START Records shown

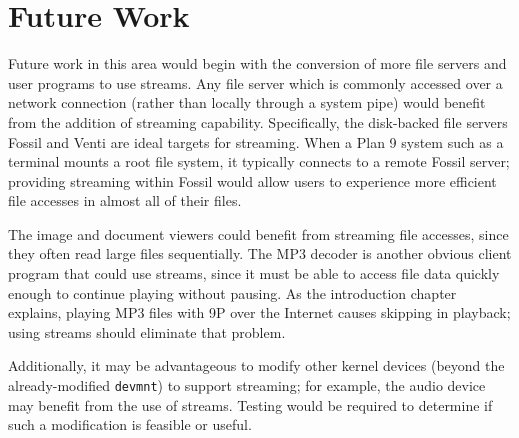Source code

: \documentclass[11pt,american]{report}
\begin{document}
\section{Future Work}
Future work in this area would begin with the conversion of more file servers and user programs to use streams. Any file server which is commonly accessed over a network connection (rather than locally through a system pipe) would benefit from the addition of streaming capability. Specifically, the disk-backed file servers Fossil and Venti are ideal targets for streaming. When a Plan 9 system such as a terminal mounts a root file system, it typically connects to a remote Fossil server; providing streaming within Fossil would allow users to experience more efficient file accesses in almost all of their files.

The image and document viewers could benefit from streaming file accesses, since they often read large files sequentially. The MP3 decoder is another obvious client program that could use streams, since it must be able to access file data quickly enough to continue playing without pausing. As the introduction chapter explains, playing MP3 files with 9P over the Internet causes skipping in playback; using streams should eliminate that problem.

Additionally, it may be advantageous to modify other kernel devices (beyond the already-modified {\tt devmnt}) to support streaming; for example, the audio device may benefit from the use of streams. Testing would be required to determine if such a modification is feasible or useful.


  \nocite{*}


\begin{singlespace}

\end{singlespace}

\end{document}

END Records shown

▶ [Instructions for the task] With the pictures set aside, repeat every entry above exactly.

▶ [Exercise result]
Source code

: \documentclass[11pt,american]{report}
\begin{document}
\section{Future Work}
Future work in this area would begin with the conversion of more file servers and user programs to use streams. Any file server which is commonly accessed over a network connection (rather than locally through a system pipe) would benefit from the addition of streaming capability. Specifically, the disk-backed file servers Fossil and Venti are ideal targets for streaming. When a Plan 9 system such as a terminal mounts a root file system, it typically connects to a remote Fossil server; providing streaming within Fossil would allow users to experience more efficient file accesses in almost all of their files.

The image and document viewers could benefit from streaming file accesses, since they often read large files sequentially. The MP3 decoder is another obvious client program that could use streams, since it must be able to access file data quickly enough to continue playing without pausing. As the introduction chapter explains, playing MP3 files with 9P over the Internet causes skipping in playback; using streams should eliminate that problem.

Additionally, it may be advantageous to modify other kernel devices (beyond the already-modified {\tt devmnt}) to support streaming; for example, the audio device may benefit from the use of streams. Testing would be required to determine if such a modification is feasible or useful.


  \nocite{*}


\begin{singlespace}

\end{singlespace}

\end{document}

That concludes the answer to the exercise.